**What the task requires**
Among the lines below, keep only those from the one containing "The real implementation of" through the one containing "a quite a bit", and reproduce them exactly.

Records excerpted from a collection
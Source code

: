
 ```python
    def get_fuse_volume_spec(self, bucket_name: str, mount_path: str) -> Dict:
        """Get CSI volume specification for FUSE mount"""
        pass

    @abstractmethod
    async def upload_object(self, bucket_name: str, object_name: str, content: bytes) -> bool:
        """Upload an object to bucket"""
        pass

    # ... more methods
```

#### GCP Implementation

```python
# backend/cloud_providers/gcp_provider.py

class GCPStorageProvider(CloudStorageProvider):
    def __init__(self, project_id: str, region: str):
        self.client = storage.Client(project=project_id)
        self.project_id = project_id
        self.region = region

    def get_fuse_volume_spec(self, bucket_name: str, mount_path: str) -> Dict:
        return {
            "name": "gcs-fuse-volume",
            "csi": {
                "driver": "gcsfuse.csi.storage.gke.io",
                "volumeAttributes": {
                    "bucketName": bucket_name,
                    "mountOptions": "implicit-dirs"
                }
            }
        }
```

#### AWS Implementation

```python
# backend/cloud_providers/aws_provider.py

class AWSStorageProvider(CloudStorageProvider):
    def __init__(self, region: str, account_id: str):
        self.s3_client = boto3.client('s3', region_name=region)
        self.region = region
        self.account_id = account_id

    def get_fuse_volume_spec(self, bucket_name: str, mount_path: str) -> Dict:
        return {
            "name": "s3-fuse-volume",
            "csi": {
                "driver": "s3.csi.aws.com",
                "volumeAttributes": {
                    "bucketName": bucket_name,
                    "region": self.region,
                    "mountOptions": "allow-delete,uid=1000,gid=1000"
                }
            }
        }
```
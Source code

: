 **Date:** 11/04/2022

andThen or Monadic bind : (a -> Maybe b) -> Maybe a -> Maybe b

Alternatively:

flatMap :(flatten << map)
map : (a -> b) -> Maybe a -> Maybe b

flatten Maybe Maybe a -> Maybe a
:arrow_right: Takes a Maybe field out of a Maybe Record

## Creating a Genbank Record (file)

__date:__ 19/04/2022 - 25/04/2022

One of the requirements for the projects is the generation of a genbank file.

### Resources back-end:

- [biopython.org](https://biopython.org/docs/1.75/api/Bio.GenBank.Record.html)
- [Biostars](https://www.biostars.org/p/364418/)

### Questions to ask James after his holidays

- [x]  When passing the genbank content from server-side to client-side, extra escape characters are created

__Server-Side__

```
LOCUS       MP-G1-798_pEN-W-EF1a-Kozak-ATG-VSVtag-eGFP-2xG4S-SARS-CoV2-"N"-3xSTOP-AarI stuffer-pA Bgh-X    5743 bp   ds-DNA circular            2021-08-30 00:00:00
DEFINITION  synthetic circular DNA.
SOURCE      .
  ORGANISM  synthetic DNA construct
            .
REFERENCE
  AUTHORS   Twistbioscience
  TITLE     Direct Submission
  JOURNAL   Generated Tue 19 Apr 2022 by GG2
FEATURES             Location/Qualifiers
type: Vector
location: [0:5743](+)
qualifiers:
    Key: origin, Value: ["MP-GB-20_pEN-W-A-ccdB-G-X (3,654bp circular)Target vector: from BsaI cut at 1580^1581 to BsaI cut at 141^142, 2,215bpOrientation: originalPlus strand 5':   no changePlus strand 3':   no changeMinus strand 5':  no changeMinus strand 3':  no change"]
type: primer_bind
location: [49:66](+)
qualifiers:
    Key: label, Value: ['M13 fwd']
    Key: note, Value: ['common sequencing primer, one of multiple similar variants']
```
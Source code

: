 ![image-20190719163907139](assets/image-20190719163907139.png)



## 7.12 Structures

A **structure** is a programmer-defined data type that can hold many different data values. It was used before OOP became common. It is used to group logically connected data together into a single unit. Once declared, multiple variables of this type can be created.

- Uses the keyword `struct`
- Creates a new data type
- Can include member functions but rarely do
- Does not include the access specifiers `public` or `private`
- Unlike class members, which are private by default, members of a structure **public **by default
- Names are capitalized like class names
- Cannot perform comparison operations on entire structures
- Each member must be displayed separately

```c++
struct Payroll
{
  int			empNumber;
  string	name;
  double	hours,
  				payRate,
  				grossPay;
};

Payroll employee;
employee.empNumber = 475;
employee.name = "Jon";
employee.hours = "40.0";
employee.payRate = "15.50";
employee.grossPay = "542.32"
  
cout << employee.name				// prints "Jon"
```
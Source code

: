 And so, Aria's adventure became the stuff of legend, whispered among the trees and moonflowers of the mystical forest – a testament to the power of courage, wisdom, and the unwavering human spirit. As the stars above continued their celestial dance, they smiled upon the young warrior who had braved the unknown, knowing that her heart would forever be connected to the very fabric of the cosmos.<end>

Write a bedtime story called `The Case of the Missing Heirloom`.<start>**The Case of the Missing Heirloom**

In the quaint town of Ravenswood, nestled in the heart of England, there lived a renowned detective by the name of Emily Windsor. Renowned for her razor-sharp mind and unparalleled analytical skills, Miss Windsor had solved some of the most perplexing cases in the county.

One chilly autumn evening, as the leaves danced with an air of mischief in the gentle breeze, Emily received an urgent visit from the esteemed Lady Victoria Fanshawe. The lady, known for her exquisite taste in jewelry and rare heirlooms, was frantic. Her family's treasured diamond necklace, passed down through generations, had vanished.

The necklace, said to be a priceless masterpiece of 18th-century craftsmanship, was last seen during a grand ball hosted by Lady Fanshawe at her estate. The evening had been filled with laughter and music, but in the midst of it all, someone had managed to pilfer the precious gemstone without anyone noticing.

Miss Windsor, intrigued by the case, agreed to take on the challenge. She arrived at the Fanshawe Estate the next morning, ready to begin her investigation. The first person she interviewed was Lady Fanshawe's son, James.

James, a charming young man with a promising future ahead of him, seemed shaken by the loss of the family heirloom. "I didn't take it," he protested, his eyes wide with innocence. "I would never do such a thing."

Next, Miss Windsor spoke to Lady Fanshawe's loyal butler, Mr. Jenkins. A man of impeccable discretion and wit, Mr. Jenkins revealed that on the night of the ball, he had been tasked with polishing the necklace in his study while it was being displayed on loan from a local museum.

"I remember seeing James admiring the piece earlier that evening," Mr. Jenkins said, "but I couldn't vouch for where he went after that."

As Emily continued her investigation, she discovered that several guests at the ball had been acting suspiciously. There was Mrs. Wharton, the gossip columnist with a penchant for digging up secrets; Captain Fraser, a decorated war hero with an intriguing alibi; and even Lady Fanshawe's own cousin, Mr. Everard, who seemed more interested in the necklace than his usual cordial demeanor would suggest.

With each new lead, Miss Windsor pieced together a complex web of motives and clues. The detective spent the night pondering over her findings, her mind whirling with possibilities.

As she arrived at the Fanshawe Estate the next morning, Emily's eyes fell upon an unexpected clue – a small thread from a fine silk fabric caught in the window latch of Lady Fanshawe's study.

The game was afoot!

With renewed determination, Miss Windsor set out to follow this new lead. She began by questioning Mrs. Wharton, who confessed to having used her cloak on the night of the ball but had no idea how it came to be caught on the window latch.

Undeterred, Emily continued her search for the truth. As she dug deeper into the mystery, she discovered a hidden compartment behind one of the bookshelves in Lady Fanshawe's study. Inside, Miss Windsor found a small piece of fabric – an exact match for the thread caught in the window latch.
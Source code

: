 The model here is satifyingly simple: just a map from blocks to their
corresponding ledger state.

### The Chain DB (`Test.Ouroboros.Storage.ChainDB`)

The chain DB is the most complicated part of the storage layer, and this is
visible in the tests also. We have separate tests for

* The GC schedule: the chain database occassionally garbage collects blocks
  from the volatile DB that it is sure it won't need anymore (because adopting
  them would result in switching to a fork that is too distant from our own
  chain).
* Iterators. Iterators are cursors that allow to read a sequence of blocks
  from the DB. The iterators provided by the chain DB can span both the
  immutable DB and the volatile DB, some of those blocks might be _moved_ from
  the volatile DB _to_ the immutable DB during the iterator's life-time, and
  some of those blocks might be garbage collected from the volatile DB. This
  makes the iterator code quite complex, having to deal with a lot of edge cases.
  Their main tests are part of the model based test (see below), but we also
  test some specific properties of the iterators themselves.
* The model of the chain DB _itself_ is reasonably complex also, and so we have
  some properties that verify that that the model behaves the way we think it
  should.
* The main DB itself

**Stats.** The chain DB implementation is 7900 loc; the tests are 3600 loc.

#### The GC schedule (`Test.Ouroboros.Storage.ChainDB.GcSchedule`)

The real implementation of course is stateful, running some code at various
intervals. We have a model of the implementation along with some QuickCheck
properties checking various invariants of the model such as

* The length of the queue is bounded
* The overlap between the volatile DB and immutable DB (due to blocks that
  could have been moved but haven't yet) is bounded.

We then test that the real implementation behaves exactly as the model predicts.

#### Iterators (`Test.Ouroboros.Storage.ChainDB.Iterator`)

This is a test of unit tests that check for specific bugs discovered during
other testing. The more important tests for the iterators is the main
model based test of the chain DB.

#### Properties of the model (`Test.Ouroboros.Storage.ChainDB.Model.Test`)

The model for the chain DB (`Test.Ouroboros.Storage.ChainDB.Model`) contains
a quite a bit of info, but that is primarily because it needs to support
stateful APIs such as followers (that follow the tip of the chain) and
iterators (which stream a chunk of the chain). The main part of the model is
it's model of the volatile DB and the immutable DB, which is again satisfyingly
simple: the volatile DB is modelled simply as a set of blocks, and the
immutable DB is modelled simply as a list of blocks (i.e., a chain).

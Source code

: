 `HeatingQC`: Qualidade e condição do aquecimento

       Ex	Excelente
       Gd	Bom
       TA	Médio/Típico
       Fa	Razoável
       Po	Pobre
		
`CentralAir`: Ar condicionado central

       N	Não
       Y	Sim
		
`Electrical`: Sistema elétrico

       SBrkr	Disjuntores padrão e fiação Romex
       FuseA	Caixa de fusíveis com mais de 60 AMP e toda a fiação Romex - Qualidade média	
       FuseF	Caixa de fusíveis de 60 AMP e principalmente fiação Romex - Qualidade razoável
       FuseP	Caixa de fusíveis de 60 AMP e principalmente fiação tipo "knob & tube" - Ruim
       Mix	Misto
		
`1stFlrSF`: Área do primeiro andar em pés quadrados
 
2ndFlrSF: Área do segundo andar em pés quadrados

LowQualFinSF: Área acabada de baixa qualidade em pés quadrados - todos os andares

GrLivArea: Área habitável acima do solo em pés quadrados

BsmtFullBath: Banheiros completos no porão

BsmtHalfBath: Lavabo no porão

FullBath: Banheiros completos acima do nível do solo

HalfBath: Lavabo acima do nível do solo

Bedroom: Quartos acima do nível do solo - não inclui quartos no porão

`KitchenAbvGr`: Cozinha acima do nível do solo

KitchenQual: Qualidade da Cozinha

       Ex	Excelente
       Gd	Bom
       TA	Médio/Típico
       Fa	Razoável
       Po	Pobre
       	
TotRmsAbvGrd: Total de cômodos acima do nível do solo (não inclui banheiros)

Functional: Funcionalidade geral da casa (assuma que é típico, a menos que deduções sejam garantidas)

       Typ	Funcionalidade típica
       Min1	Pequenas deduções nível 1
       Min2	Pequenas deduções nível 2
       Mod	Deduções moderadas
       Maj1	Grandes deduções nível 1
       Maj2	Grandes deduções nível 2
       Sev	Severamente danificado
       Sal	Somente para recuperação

**Answer to the problem**
The real implementation of course is stateful, running some code at various
intervals. We have a model of the implementation along with some QuickCheck
properties checking various invariants of the model such as

* The length of the queue is bounded
* The overlap between the volatile DB and immutable DB (due to blocks that
  could have been moved but haven't yet) is bounded.

We then test that the real implementation behaves exactly as the model predicts.

#### Iterators (`Test.Ouroboros.Storage.ChainDB.Iterator`)

This is a test of unit tests that check for specific bugs discovered during
other testing. The more important tests for the iterators is the main
model based test of the chain DB.

#### Properties of the model (`Test.Ouroboros.Storage.ChainDB.Model.Test`)

The model for the chain DB (`Test.Ouroboros.Storage.ChainDB.Model`) contains
a quite a bit of info, but that is primarily because it needs to support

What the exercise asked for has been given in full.